Exercise requirements: Everything in the records below goes into the copy exactly, except the pictures.

--------------------

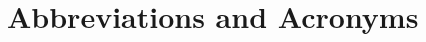 \documentclass[10pt,oneside]{report}
\renewcommand{\small}{\fontsize{7}{8}\selectfont}
\begin{document}
\tableofcontents
\clearpage

\listoffigures
\clearpage

\listoftables
\clearpage


{}
\chapter*{Abbreviations and Acronyms}

\begin{multicols}{2}
\begin{description}
    \small


\end{description}
\end{multicols}
\end{document}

--------------------

Exercise output:
 \documentclass[10pt,oneside]{report}
\renewcommand{\small}{\fontsize{7}{8}\selectfont}
\begin{document}
\tableofcontents
\clearpage

\listoffigures
\clearpage

\listoftables
\clearpage


{}
\chapter*{Abbreviations and Acronyms}

\begin{multicols}{2}
\begin{description}
    \small


\end{description}
\end{multicols}
\end{document}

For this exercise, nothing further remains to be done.